Required action. Transcribe exactly the line containing "range (in mm)." and each line after it, through the end of the entries, with nothing before or after.

Data under study.
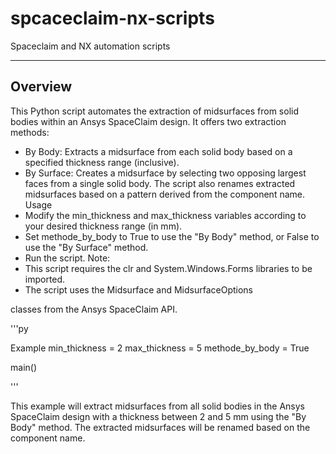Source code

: # spcaceclaim-nx-scripts
Spaceclaim and NX automation scripts

---

## Overview

This Python script automates the extraction of midsurfaces from solid bodies within an Ansys SpaceClaim design. It offers two extraction methods:

 * By Body: Extracts a midsurface from each solid body based on a specified thickness range (inclusive).
 * By Surface: Creates a midsurface by selecting two opposing largest faces from a single solid body.
The script also renames extracted midsurfaces based on a pattern derived from the component name.
Usage
 * Modify the min_thickness and max_thickness variables according to your desired thickness range (in mm).
 * Set methode_by_body to True to use the "By Body" method, or False to use the "By Surface" method.
 * Run the script.
Note:
 * This script requires the clr and System.Windows.Forms libraries to be imported.
 * The script uses the Midsurface and MidsurfaceOptions

 classes from the Ansys SpaceClaim API.

'''py

Example
min_thickness = 2
max_thickness = 5
methode_by_body = True

main()

'''

This example will extract midsurfaces from all solid bodies in the Ansys SpaceClaim design with a thickness between 2 and 5 mm using the "By Body" method. The extracted midsurfaces will be renamed based on the component name.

Written answer.
 * Modify the min_thickness and max_thickness variables according to your desired thickness range (in mm).
 * Set methode_by_body to True to use the "By Body" method, or False to use the "By Surface" method.
 * Run the script.
Note:
 * This script requires the clr and System.Windows.Forms libraries to be imported.
 * The script uses the Midsurface and MidsurfaceOptions

 classes from the Ansys SpaceClaim API.

'''py

Example
min_thickness = 2
max_thickness = 5
methode_by_body = True

main()

'''

This example will extract midsurfaces from all solid bodies in the Ansys SpaceClaim design with a thickness between 2 and 5 mm using the "By Body" method. The extracted midsurfaces will be renamed based on the component name.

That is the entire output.